Not Islamophobia, change is Europe’s woe: Dutch PM

Some in Europe is afraid of change, Holland’s conservative PM Rutte says. AP photo

The main problem in European countries is not xenophobia or Islamophobia, but rather the struggle between people adapting to changing situations and those who are concerned about change, according to Dutch Prime Minister Mark Rutte.

“I believe that in many countries people have become worried. Not about Islam or ethnicities - that’s not the issue - the issue is that things are changing, society is changing,” Rutte told a group of visiting Turkish journalists in his office in The Hague on Sept. 26.

Rutte believes that popular parties should play the role of mediator between those two groups.
“My party [the People’s Party for Freedom and Democracy (VVD)], as a traditional people’s party- and other major political parties such as the Labor Party [PvdA] and the Christian Democratic Party [CDA] - should be building bridges between those people in the Netherlands who are well-educated and can adopt to such changes and those who are worried about them,” Rutte said. “That is something my party has failed to do in the last 10 years, but we are again trying to do it.”

He said such issues should be openly discussed by political parties to overcome potential tensions in the society.

Rutte’s liberal party, the VVD, was the top party in the latest Dutch elections held on Sept. 12, winning 41 seats in the 150-seat Parliament. The PvdA came second with 38 seats and talks are underway to form a coalition government between the two.

The Dutch prime minister will be visiting Turkey in early November, and he believes that Turkey’s role as a bridge between the West and the Islamic world, as well as the two countries’ 400 years of diplomatic relations, will help bilateral relations flourish.

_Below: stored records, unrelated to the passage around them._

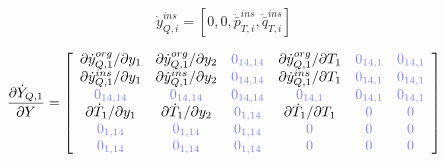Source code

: \documentclass[a4paper,10pt]{article}
\begin{document}
\begin{equation}
\dot{y}_{Q,i}^{ins} = [0, 0, \ddot{\bar{p}}_{T,i}^{ins}, \ddot{\bar{q}}_{T,i}^{ins}]
\end{equation}

\begin{equation}
\frac{\partial\dot{Y}_{Q,1}}{\partial Y}=
\left[ \begin{array}{cccccc}
\partial\dot{y}_{Q,1}^{org} / \partial y_1 & \partial\dot{y}_{Q,1}^{org} / \partial y_2 & \zm{14,14} & \partial\dot{y}_{Q,1}^{org} / \partial T_1 & \zm{14,1} & \zm{14,1} \\
\partial\dot{y}_{Q,1}^{ins} / \partial y_1 & \partial\dot{y}_{Q,1}^{ins} / \partial y_2 & \zm{14,14} & \partial\dot{y}_{Q,1}^{ins} / \partial T_1 & \zm{14,1} & \zm{14,1} \\
\zm{14,14}                                 & \zm{14,14}                                 & \zm{14,14} & \zm{14,1}                                  & \zm{14,1} & \zm{14,1} \\
\partial\dot{T}_1 / \partial y_1           & \partial\dot{T}_1 / \partial y_2           & \zm{1,14}  & \partial\dot{T}_1 / \partial T_1           & \zm{}     & \zm{} \\
\zm{1,14}                                  & \zm{1,14}                                  & \zm{1,14}  & \zm{}                                      & \zm{}     & \zm{} \\
\zm{1,14}                                  & \zm{1,14}                                  & \zm{1,14}  & \zm{}                                      & \zm{}     & \zm{} \\
\end{array}  \right]
\end{equation}
\end{document}
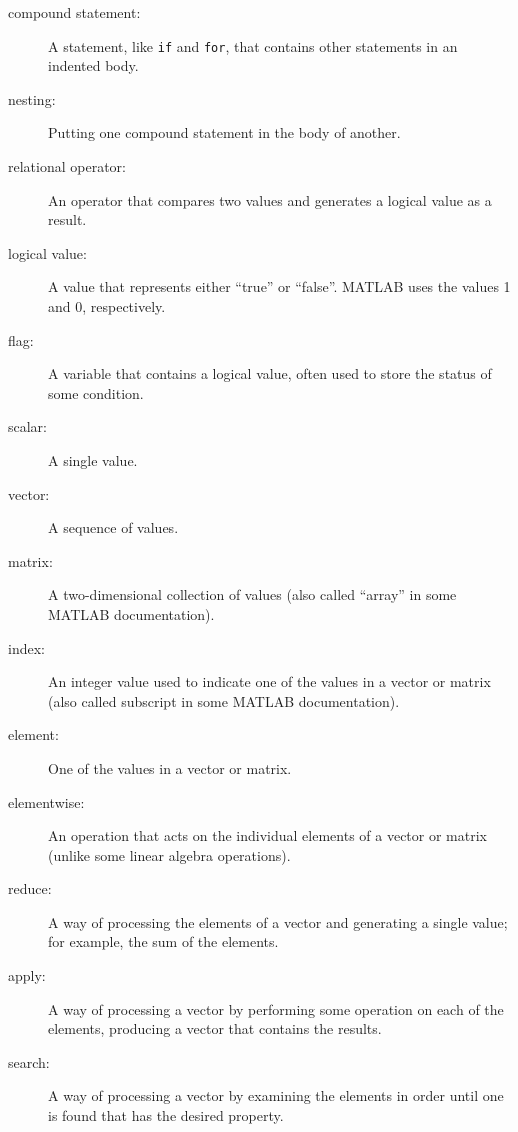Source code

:\documentclass[
]{book}
\numberwithin{Answer}{chapter}
\numberwithin{Exercise}{chapter}
\begin{document}
\begin{description}

\item[compound statement:] A statement, like {\tt if} and {\tt for}, that
contains other statements in an indented body.

\item[nesting:] Putting one compound statement in the body of another.

\item[relational operator:] An operator that compares two values and
generates a logical value as a result.

\item[logical value:] A value that represents either ``true'' or
``false''.  MATLAB uses the values 1 and 0, respectively.

\item[flag:] A variable that contains a logical value, often used
to store the status of some condition.

\item[scalar:] A single value.

\item[vector:] A sequence of values.

\item[matrix:] A two-dimensional collection of values (also called
``array'' in some MATLAB documentation).

\item[index:] An integer value used to indicate one of the values
in a vector or matrix (also called subscript in some MATLAB documentation).

\item[element:] One of the values in a vector or matrix.

\item[elementwise:] An operation that acts on the individual elements
of a vector or matrix (unlike some linear algebra operations).

\item[reduce:] A way of processing the elements of a vector and
generating a single value; for example, the sum of the elements.

\item[apply:] A way of processing a vector by performing some operation
on each of the elements, producing a vector that contains the
results.

\item[search:] A way of processing a vector by examining the
elements in order until one is found that has the desired property.

\end{description}
\end{document}
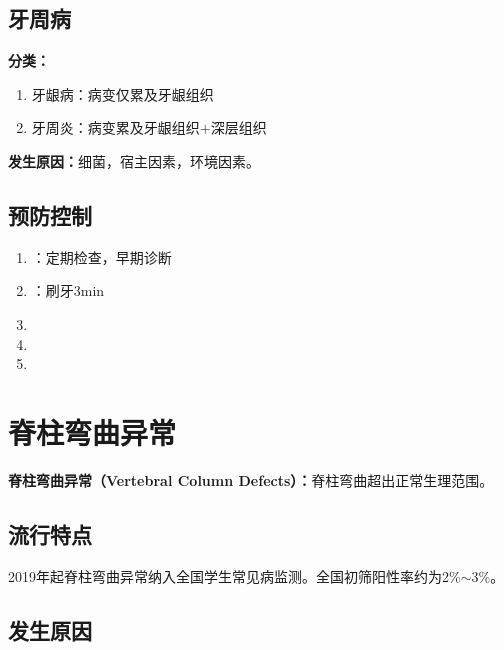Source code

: \subsection{牙周病}

\begin{defbox}
\textbf{分类：}
\begin{enumerate}[leftmargin=*]
    \item 牙龈病：病变仅累及牙龈组织
    \item 牙周炎：病变累及牙龈组织$+$深层组织
\end{enumerate}

\textbf{发生原因：}细菌，宿主因素，环境因素。
\end{defbox}

\subsection{预防控制}

\begin{keybox}
\begin{enumerate}[leftmargin=*]
    \item {}：定期检查，早期诊断
    \item {}：刷牙3min
    \item {}
    \item {}
    \item {}
\end{enumerate}
\end{keybox}

\section{脊柱弯曲异常}

\begin{defbox}
\textbf{脊柱弯曲异常（Vertebral Column Defects）：}脊柱弯曲超出正常生理范围。
\end{defbox}

\subsection{流行特点}

\begin{keybox}
2019年起脊柱弯曲异常纳入全国学生常见病监测。全国初筛阳性率约为2\%$\sim$3\%。
\end{keybox}

\subsection{发生原因}

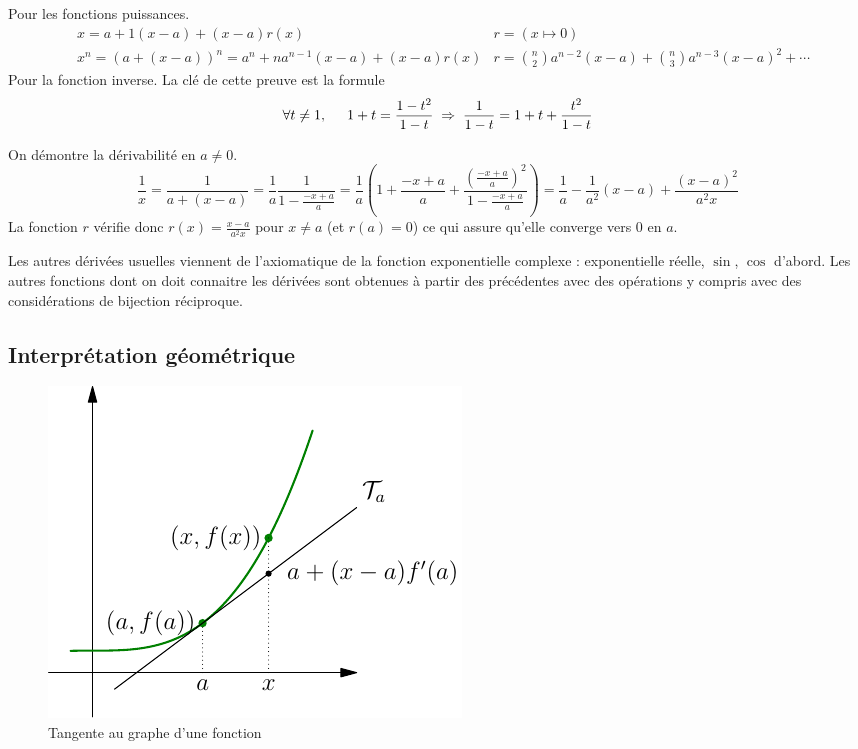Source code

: \begin{demo}
Pour les fonctions puissances.
\begin{align*}
  &x = a + 1(x-a) + (x-a)r(x)            &r = \left( x\mapsto 0\right) \\
  &x^n = \left( a+(x-a)\right)^n = a^n + na^{n-1}(x-a) + (x-a)r(x) &r = \binom{n}{2}a^{n-2}(x-a) + \binom{n}{3}a^{n-3}(x-a)^2 + \cdots 
\end{align*}
Pour la fonction inverse.\newline
La clé de cette preuve est la formule
\begin{displaymath}
  \forall t\neq 1,\hspace{0.5cm} 1+t = \frac{1-t^2}{1-t} \; \Rightarrow \; \frac{1}{1-t} = 1 + t + \frac{t^2}{1-t}
\end{displaymath}

  On démontre la dérivabilité en $a\neq0$.
\begin{displaymath}
  \frac{1}{x} = \frac{1}{a+(x-a)} = \frac{1}{a} \frac{1}{1-\frac{-x+a}{a}} 
  = \frac{1}{a}\left(1 + \frac{-x+a}{a} + \frac{(\frac{-x+a}{a})^2}{1-\frac{-x+a}{a}}\right) 
  = \frac{1}{a} -\frac{1}{a^2}(x-a) + \frac{(x-a)^2}{a^2x}
\end{displaymath}
La fonction $r$ vérifie donc $r(x) = \frac{x-a}{a^2x}$ pour $x\neq a$ (et $r(a)=0$) ce qui assure qu'elle converge vers $0$ en $a$.
\end{demo}

Les autres dérivées usuelles viennent de l'axiomatique de la fonction exponentielle complexe : exponentielle réelle,  $\sin$, $\cos$ d'abord. Les autres fonctions dont on doit connaitre les dérivées sont obtenues à partir des précédentes avec des opérations y compris avec des considérations de bijection réciproque.

\subsection{Interprétation géométrique}
\begin{figure}[h]
 \centering
 \includegraphics{./C2070_1.pdf}
 \caption{Tangente au graphe d'une fonction}
 \label{fig:C2070_1}
\end{figure}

“My visit will focus on trade, but our relationship is much broader than just economic ties,” said Rutte. “Turkey was one of our allies centuries ago when we fought for independence from Spain. And, as everyone knows, the tulip, our national symbol, was imported from Turkey.”

Impact of presidential visit

According to Rutte, Turkish President Abdullah Gül’s visit to the country in April, in which he and his wife Hayrünnisa Gül were hosted by Queen Beatrix, was a success in helping develop ties.

“The Netherlands ranks among the top three foreign investors in Turkey with some 2,000 Dutch firms investing in the country,” Rutte told the journalists.

“We have great respect for the international role that Turkey plays in promoting peace and security, and the Dutch and Turkish armed forces have been working together for 60 years within NATO,” the prime minister said.

“The Netherlands values the active role Turkey is playing in the Arab region, its efforts to put an end to the terrible violence in Syria, and in hosting refugees from Syria,” said Rutte.

The Dutch government is currently trying to cope with the affects of the global crisis, but Rutte is optimistic about the future of Euro.

“We will still face rough times, for 12 to 18 months, but after that I’m optimistic,” Rutte said, adding that giving up austerity measures was out of the question.

“We have to bring spending down and keep a healthy budget,” he said. “People are afraid of spending money and we have problems with the pension system. Austerity measures are necessity for the Netherlands and other European countries.”

Optimistic about Eurozone

Despite the optimism, the Dutch prime minster said his government was not willing to pay for a third package to save Greece.

“We know there is a gap between the northern European countries and the southern countries such as Greece and Spain,” said Rutte. “We are willing to help them help themselves, because it is in our interest to keep the Eurozone intact, and we expect them to do what is necessary.”

Rutte also said Portugal and Ireland were in a better position than they were two years ago and were “no longer facing the abyss,” adding that the outcome of the upcoming Troika report would be an important indicator about the direction in which Greece is heading.